Begin at the top of the entries below and write out every line through the one containing "Al momento de", excluding pictures.

Rendered images with source text
──────────────────────────────
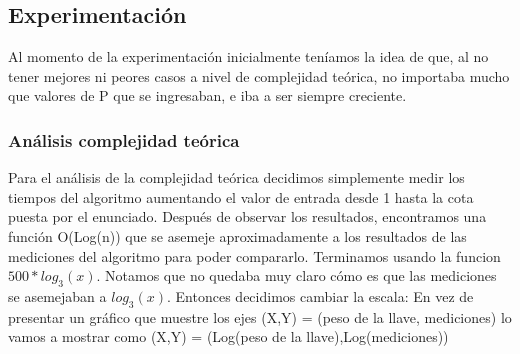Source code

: \documentclass[spanish,12pt]{article}
\begin{document}
{%




\subsection{Experimentación}
 Al momento de la experimentación inicialmente teníamos la idea de que, al no tener mejores ni peores casos a nivel de complejidad teórica, no importaba mucho que valores de P que se ingresaban, e iba a ser siempre creciente.

\subsubsection{Análisis complejidad te\'orica}
 Para el análisis de la complejidad te\'orica decidimos simplemente medir los tiempos del algoritmo aumentando el valor de entrada desde 1 hasta la cota puesta por el enunciado.
  Después de observar los resultados, encontramos una función O(Log(n)) que se asemeje aproximadamente a los resultados de las mediciones del algoritmo para poder compararlo.
  Terminamos usando la funcion $500*log_3(x)$.
  Notamos que no quedaba muy claro cómo es que las mediciones se asemejaban a $log_3(x)$. Entonces decidimos cambiar la escala:
  En vez de presentar un gráfico que muestre los ejes (X,Y) = (peso de la llave, mediciones) lo vamos a mostrar como (X,Y) = (Log(peso de la llave),Log(mediciones))

}
\end{document}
──────────────────────────────
> **RESULT OF THE TASK**:
Source code

: \documentclass[spanish,12pt]{article}
\begin{document}
{%




\subsection{Experimentación}
 Al momento de la experimentación inicialmente teníamos la idea de que, al no tener mejores ni peores casos a nivel de complejidad teórica, no importaba mucho que valores de P que se ingresaban, e iba a ser siempre creciente.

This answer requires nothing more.